EXCERPTED RECORDS:
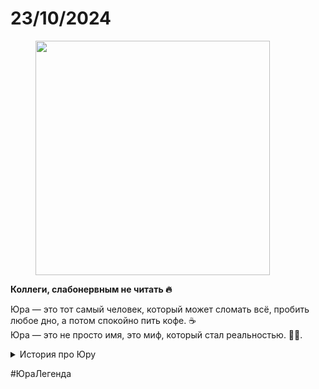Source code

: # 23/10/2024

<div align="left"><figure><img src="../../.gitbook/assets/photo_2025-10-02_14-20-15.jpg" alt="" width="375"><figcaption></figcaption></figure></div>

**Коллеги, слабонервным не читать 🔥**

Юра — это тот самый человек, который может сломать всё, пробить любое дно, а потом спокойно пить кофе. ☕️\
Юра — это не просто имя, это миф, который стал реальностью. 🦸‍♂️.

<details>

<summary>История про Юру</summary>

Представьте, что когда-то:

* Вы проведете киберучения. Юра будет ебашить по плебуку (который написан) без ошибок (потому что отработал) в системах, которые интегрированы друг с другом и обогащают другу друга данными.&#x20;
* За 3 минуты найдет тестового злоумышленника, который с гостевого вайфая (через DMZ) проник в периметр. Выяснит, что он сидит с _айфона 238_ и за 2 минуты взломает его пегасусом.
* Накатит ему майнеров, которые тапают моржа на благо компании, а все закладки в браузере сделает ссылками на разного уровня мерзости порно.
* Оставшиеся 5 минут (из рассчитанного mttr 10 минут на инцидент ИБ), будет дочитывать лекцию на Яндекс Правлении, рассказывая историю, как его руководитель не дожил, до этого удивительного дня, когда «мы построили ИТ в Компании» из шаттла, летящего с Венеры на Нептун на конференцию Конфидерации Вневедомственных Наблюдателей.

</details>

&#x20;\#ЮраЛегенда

...

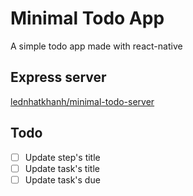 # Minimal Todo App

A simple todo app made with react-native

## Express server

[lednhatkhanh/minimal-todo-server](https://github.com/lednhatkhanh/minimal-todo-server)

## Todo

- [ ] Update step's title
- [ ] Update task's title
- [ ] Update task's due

EXERCISE PROMPT: Which of the lines above carry the string "server"? Pick them out and copy them.

TASK SOLUTION:
## Express server
[lednhatkhanh/minimal-todo-server](https://github.com/lednhatkhanh/minimal-todo-server)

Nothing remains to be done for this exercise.